A primeira vez que Maria Valéria Rezende publicou um livro de ficção foi de forma inusitada. Ela tinha 59 anos e nutria – ainda conservando aos 75 – o hábito de presentear seus amigos com histórias escritas por ela em zines. “Dei um desses para um amigo escritor, Frei Betto. Uns anos depois, chegou num editor e ele me telefonou, queria tudo o que eu tivesse”, recorda em entrevista ao Aliás. A partir do primeiro, vieram os outros. “É como se abrisse uma torneirinha na cabeça, você começa a ter prazer em fazer aquilo especialmente. E na medida que tem uma reação do leitor, também se sente estimulado”, explica. 

Maria Valéria Rezende durante mesa na Flip 2017 Foto: Walter Craveiro

A Face Serena, publicado este ano pela Penalux, veio de textos achados: há escritos mais recentes e outros antigos, retrabalhados e frutos dos encontros no Clube do Conto da Paraíba, que desafia os autores a produzir narrativas breves semanalmente. O conto Requadrilha, presente no livro, é um exemplo do uso dessas inspirações, nele Rezende amplia o universo do popular poema Quadrilha, de Carlos Drummond de Andrade. 

O fio que interliga os textos é o das fases da vida. Em meio às crianças, Rezende demonstra os sentimentos ruins aflorando, como a inveja da superprotegida Danielle no conto homônimo em que vê Lila brincando e livre. Convidada para a festa da vizinha, Danielle rala de propósito o próprio joelho na parede apenas para ver “por trás dos vidros de lá, finalmente, a outra. De castigo”. 

Rezende captura bem as paixões arrebatadoras e frustradas da mocidade no conto Eclipse, um dos mais bem construídos do livro, que narra justamente a passagem da infância para a adolescência, quando o desejo aparece aos poucos no coração de Ana Clara durante brincadeiras de esconde-esconde. Há também mesclas de uma prosa poética, notáveis desde Educação, que explora as primeiras experiências sexuais: “Soube que tínhamos acabado de crescer numa noite de lua morta em que, naquela rua torta, tua porta não se abriu.” 

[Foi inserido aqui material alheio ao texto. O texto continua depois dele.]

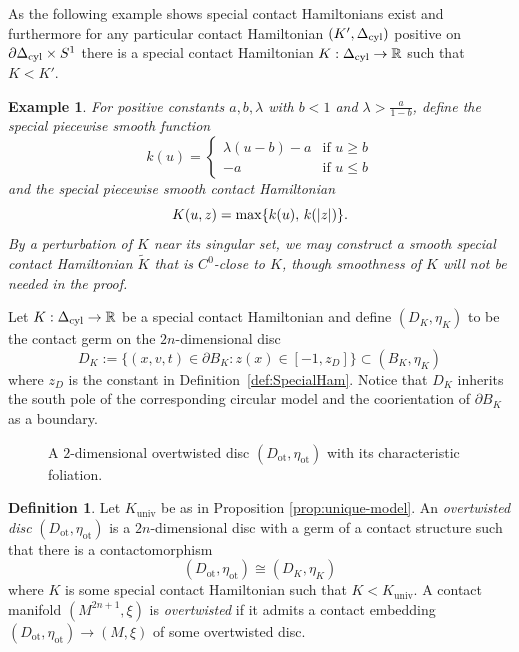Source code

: \documentclass[12pt]{paper}
\theoremstyle{plain}
\newtheorem{ex}[theorem]{Example}
\theoremstyle{definition}
\newtheorem{definition}[theorem]{Definition}
\newcommand{\p}{\partial}
\newcommand{\abs}[1]{\left| #1 \right|}
\newcommand{\R}{{\mathbb{R}}}
\newcommand{\cyl}{{\rm cyl}}
\renewcommand{\max}{{\rm max}}
\newcommand{\univ}{\mathrm{univ}}
\newcommand{\ot}{\mathrm{ot}}
\numberwithin{figure}{section}
\begin{document}
As the following example shows special contact Hamiltonians exist and furthermore for any particular contact Hamiltonian $(K',\Delta_\cyl)$  positive on $\p\Delta_\cyl\times S^1$ there is a special contact Hamiltonian $K: \Delta_\cyl \to \R$ such that $K < K'$.
\begin{ex}\label{ex:special}{\rm
	For positive constants $a, b, \lambda$ with $b < 1$ and $\lambda > \tfrac{a}{1-b}$, define the 
	special piecewise smooth function
	$$
		k(u) = \begin{cases}
		\lambda(u-b) - a &   \mbox{if $u \geq b$}\\
		-a & \mbox{if $u \leq b$}
		\end{cases}
	$$
	and the special piecewise smooth contact Hamiltonian
	$$
		K(u,z) = \max\{k(u),\,k(\abs{z})\}.
	$$
	By a perturbation of $K$ near its singular set, we may construct a smooth
	special contact Hamiltonian $\tilde{K}$ that is $C^0$-close to $K$, though smoothness of $K$ will not be needed in the proof.}
\end{ex}



Let $K:\Delta_\cyl\to\R$ be a special contact Hamiltonian
and define $(D_{K}, \eta_{K})$ to be the contact germ on the 
$2n$-dimensional disc
\begin{equation}\label{eq:ot-disc}
	D_{K} := \{(x, v, t) \in \p B_{K}: z(x) \in   [-1, z_D]\} \subset (B_{K}, \eta_{K})
\end{equation}
where $z_D$ is the constant in Definition~\ref{def:SpecialHam}.
Notice that $D_{K}$ inherits the south pole of the corresponding circular
model and the coorientation of $\p B_{K}$ as a boundary. 

\begin{figure}
   \centering
   \def\svgwidth{50pt}
   
   \caption{A $2$-dimensional overtwisted disc $(D_{\ot}, \eta_{\ot})$ with its characteristic foliation.}
  \label{f:Disk}
\end{figure} 

\begin{definition}\label{def:OTD}
	Let $K_{\univ}$ be as in Proposition \ref{prop:unique-model}.
	An \emph{overtwisted disc} $(D_\ot,\eta_\ot)$ is a $2n$-dimensional disc with a germ of a contact structure
	such that there is a contactomorphism
	$$
		(D_\ot,\eta_\ot) \cong \left(D_{K}, \eta_{K}\right)
	$$
	where $K$ is some special contact Hamiltonian such that $K < K_\univ$.
	A contact manifold $(M^{2n+1}, \xi)$ is {\em overtwisted} if it admits a contact embedding 
	$(D_\ot,\eta_\ot)\to (M,\xi)$ of some overtwisted disc.
\end{definition}
\end{document}
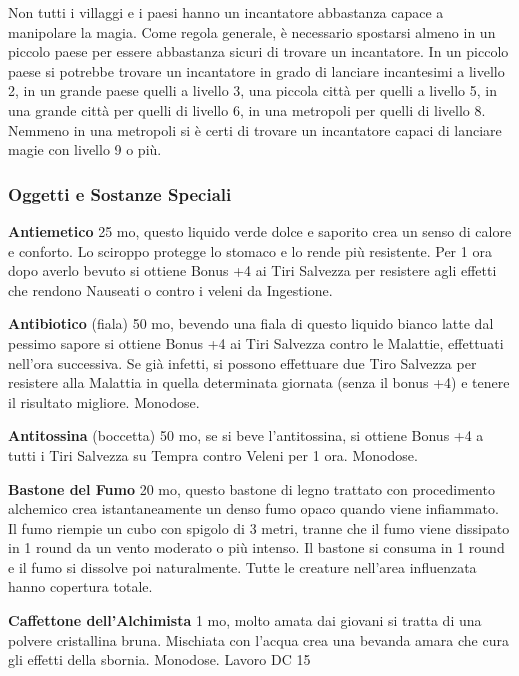 \begin{multicols}{2}
Non tutti i villaggi e i paesi hanno un incantatore abbastanza capace a manipolare la magia. Come regola generale, è necessario spostarsi almeno in un piccolo paese per essere abbastanza sicuri di trovare un incantatore. In un piccolo paese si potrebbe trovare un incantatore in grado di lanciare incantesimi a livello 2, in un grande paese quelli a livello 3, una piccola città per quelli a livello 5, in una grande città per quelli di livello 6, in una metropoli per quelli di livello 8. Nemmeno in una metropoli si è certi di trovare un incantatore capaci di lanciare magie con livello 9 o più.




\subsubsection{Oggetti e Sostanze Speciali}

\textbf{Antiemetico} 25 mo, questo liquido verde dolce e saporito crea un senso di calore e conforto. Lo sciroppo protegge lo stomaco e lo rende più resistente. Per 1 ora dopo averlo bevuto si ottiene Bonus +4 ai Tiri Salvezza per resistere agli effetti che rendono Nauseati o contro i veleni da Ingestione.

\textbf{Antibiotico} (fiala) 50 mo, bevendo una fiala di questo liquido bianco latte dal pessimo sapore si ottiene Bonus +4 ai Tiri Salvezza contro le Malattie, effettuati nell'ora successiva. Se già infetti, si possono effettuare due Tiro Salvezza per resistere alla Malattia in quella determinata giornata (senza il bonus +4) e tenere il risultato migliore. Monodose.

\textbf{Antitossina} (boccetta) 50 mo, se si beve l'antitossina, si ottiene Bonus +4 a tutti i Tiri Salvezza su Tempra contro Veleni per 1 ora. Monodose.

\textbf{Bastone del Fumo} 20 mo, questo bastone di legno trattato con procedimento alchemico crea istantaneamente un denso fumo opaco quando viene infiammato. Il fumo riempie un cubo con spigolo di 3 metri, tranne che il fumo viene dissipato in 1 round da un vento moderato o più intenso. Il bastone si consuma in 1 round e il fumo si dissolve poi naturalmente. Tutte le creature nell'area influenzata hanno copertura totale.

\textbf{Caffettone dell'Alchimista} 1 mo, molto amata dai giovani si tratta di una polvere cristallina bruna. Mischiata con l'acqua crea una bevanda amara che cura gli effetti della sbornia. Monodose. Lavoro DC 15


\end{multicols}

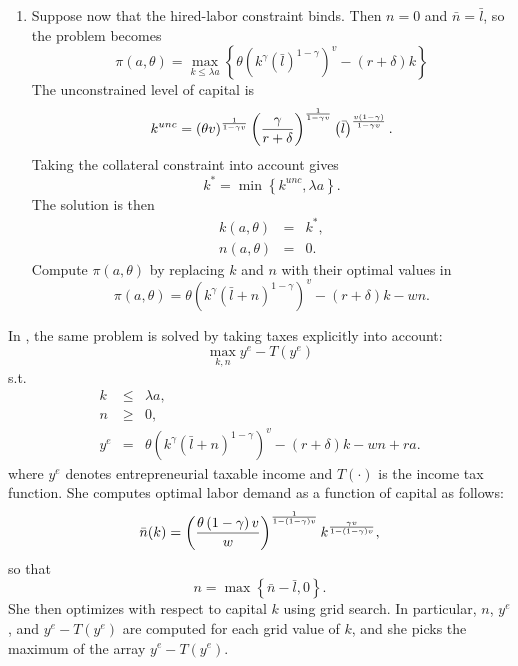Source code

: \documentclass[11pt,fleqn]{article}
\begin{document}
\begin{enumerate}
	\item Suppose now that the hired-labor constraint binds. Then $n=0$ and $\bar{n}=\bar{l}$, so the problem becomes%
	\begin{equation*}
		\pi \left( a,\theta \right) =\max_{k\leq \lambda a}\left\{ \theta \left( k^{\gamma
		}\left(\bar{l}\right) ^{1-\gamma }\right) ^{v}-\left( r+\delta \right)
		k\right\}
	\end{equation*}%
	The unconstrained level of capital is%
	\begin{equation*}
		k^{unc}=\left( \theta v\right) ^{\frac{1}{1-\gamma v}}\left( \frac{\gamma }{%
			r+\delta }\right) ^{\frac{1}{1-\gamma v}}\left(\bar{l}\right) ^{\frac{v\left(
				1-\gamma \right) }{1-\gamma v}}.
	\end{equation*}%
	Taking the collateral constraint into account gives%
	\begin{equation*}
		k^{\ast }=\min \left\{ k^{unc},\lambda a\right\} .
	\end{equation*}%
	The solution is then%
	\begin{eqnarray*}
		k\left( a,\theta \right) &=&k^{\ast }, \\
		n\left( a,\theta \right) &=&0.
	\end{eqnarray*}%
	Compute $\pi \left( a,\theta \right)$ by replacing $k$ and $n$ with their optimal values in 
	\begin{equation*}
		\pi \left( a,\theta \right) =\theta \left( k^{\gamma }\left( \bar{l}+n\right)
		^{1-\gamma }\right) ^{v}-\left( r+\delta \right) k-wn.
	\end{equation*}
\end{enumerate}

In \citet{Bruggemann2021}, the same problem is solved by taking taxes explicitly into
account:%
\begin{equation*}
	\max_{k,n}y^{e}-T(y^{e})
\end{equation*}%
s.t.%
\begin{eqnarray*}
	k &\leq &\lambda a, \\
	n &\geq &0, \\
	y^{e} &=& \theta \left( k^{\gamma }\left( \bar{l}+n\right) ^{1-\gamma }\right)
	^{v}-\left( r+\delta \right) k-wn+ra.
\end{eqnarray*}%
where $y^{e}$ denotes entrepreneurial taxable income and $T(\cdot )$ is
the income tax function. She computes optimal labor demand as a function of capital as follows:%
\begin{equation*}
	\bar{n}(k)=\left( \frac{\theta \left( 1-\gamma \right) v}{w}\right) ^{%
		\frac{1}{1-\left( 1-\gamma \right) v}}k^{\frac{\gamma v}{1-\left( 1-\gamma
			\right) v}},
\end{equation*}%
so that%
\begin{equation*}
	n=\max \left\{ \bar{n}-\bar{l},0\right\} .
\end{equation*}%
She then optimizes with respect to capital $k$ using grid search. In particular, $n$, $y^{e}$, and $y^{e}-T(y^{e})$ are computed for each grid value of $k$, and she picks the maximum of the array $y^{e}-T(y^{e})$.
\end{document}
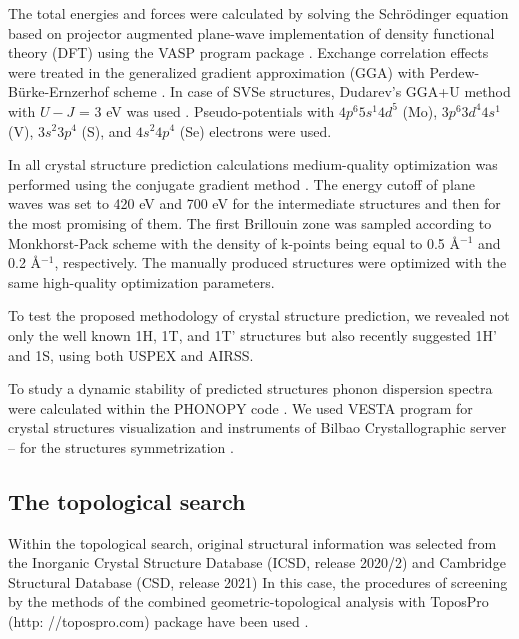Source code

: \documentclass[a4paperm]{article}
\begin{document}
The total energies and forces were calculated by solving the Schr\"{o}dinger equation based on projector augmented plane-wave implementation \cite{blochl1994projector} of density functional theory (DFT) using the VASP program package \cite{vasp1,vasp2}.
Exchange correlation effects were treated in the generalized gradient approximation (GGA) with Perdew-B\"{u}rke-Ernzerhof scheme \cite{pbe}.
In case of SVSe structures, Dudarev’s GGA+U method \cite{gga+u} with $U-J$ = 3 eV was used \cite{PhysRevB.93.054429,C6CP06732H}.
Pseudo-potentials with $4p^6 5s^1 4d^5$ (Mo), $3p^6 3d^4 4s^1$ (V), $3s^2 3p^4$ (S), and $4s^2 4p^4$ (Se) electrons were used.

In all crystal structure prediction calculations medium-quality optimization was performed using the conjugate gradient method \cite{conjugate_gradient}. 
The energy cutoff of plane waves was set to 420 eV and 700 eV for the intermediate structures and then for the most promising of them. 
The first Brillouin zone was sampled according to Monkhorst-Pack scheme \cite{monkhorst1976special} with the density of k-points being equal to 0.5 \AA$^{-1}$ and 0.2 \AA$^{-1}$, respectively. 
The manually produced structures were optimized with the same high-quality optimization parameters.

To test the proposed methodology of crystal structure prediction, we revealed not only the well known 1H, 1T, and 1T' structures but also recently suggested 1H' and 1S, using both USPEX and AIRSS. 


To study a dynamic stability of predicted structures phonon dispersion spectra were calculated within the PHONOPY code \cite{phonopy}. 
We used VESTA program for crystal structures visualization \cite{momma2011vesta} and instruments of Bilbao Crystallographic server -- for the structures symmetrization \cite{bilbao}.



\subsection*{The topological search}

Within the topological search, original structural information was selected from the Inorganic Crystal Structure Database (ICSD, release 2020/2) \cite{icsd_1} and Cambridge Structural Database (CSD, release 2021) \cite{icsd_2} 
In this case, the procedures of screening  by the methods of the combined geometric-topological analysis with ToposPro (http: //topospro.com) package have been used \cite{topos_1}. 
\end{document}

A ironia também é marca expressiva do livro, sendo o melhor exemplo o conto Tudo pela Beleza, em que Aurélia pensa estar sendo seguida por um admirador fotógrafo, quando, na verdade, é objeto de um concurso chamado “A beleza do feio”. Entre os assuntos abordados estão presentes a temática da fantasia, desigualdade social, escrita – como em O Crítico, sobre um homem que passa tanto tempo se preparando para ser um autor consagrado que se torna péssimo na escrita – e religião. Confira a entrevista de Rezende:

Quando começou, de fato, a escrever? Assim que aprendi a escrever, comecei a fazer meus livros. Fazia cinco exemplares e pedia para minha avó ou mãe costurar. Cresci entre escritores e distribuía ali, pela família. Vivi muito tempo em cidadezinha do interior onde não tinha livraria e nem biblioteca, quando não tinha mais o que ler eu sentava e escrevia. Também era uma maneira de tentar me pôr no lugar do outro durante meu processo de inserção em lugares onde eu fazia o trabalho de educação popular [como freira, ocupação que ainda exerce]. Então, para mim, escrever era uma coisa que um dia ia acontecer na vida de todos. Isso é uma grande vantagem porque eu nunca achei que escritor fosse nenhum ser especial. Todo mundo era, entendeu?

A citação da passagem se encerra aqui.